TASK PROMPT: Where a line in the listing below holds "негры", add it to the tally, and reply with that tally alone.
### SUPPLIED ENTRIES
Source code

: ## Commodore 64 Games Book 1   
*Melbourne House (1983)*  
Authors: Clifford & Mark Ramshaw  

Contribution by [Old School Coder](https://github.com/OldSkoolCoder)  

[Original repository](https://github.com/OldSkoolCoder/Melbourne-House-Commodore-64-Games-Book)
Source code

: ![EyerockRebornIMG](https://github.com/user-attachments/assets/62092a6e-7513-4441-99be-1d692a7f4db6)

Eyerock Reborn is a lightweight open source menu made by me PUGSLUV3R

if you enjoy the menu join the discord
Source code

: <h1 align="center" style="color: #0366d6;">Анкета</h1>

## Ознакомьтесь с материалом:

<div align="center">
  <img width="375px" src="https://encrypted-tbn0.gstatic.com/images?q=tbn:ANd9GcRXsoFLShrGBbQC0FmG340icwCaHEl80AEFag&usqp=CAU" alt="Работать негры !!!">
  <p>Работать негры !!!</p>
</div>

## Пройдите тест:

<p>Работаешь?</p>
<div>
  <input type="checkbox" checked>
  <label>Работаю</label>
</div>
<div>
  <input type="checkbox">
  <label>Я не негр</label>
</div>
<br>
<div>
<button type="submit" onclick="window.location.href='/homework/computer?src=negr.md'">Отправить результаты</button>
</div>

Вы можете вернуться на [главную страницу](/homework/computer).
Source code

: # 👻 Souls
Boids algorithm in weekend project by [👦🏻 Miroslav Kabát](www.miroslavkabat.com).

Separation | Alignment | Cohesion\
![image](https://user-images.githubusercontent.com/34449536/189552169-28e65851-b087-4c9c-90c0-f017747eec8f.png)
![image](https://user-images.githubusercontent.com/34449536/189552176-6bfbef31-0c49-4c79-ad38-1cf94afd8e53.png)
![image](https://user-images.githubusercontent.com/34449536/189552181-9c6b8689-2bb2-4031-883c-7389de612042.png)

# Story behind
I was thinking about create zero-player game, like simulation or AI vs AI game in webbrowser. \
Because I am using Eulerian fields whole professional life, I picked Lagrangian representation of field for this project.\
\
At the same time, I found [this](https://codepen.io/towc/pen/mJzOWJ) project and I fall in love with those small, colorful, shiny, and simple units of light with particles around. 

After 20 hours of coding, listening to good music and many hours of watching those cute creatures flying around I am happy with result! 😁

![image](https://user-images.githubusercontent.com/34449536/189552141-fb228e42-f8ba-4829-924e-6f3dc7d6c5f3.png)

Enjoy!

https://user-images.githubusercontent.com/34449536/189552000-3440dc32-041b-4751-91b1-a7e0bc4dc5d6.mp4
######
ANSWER BELOW: 2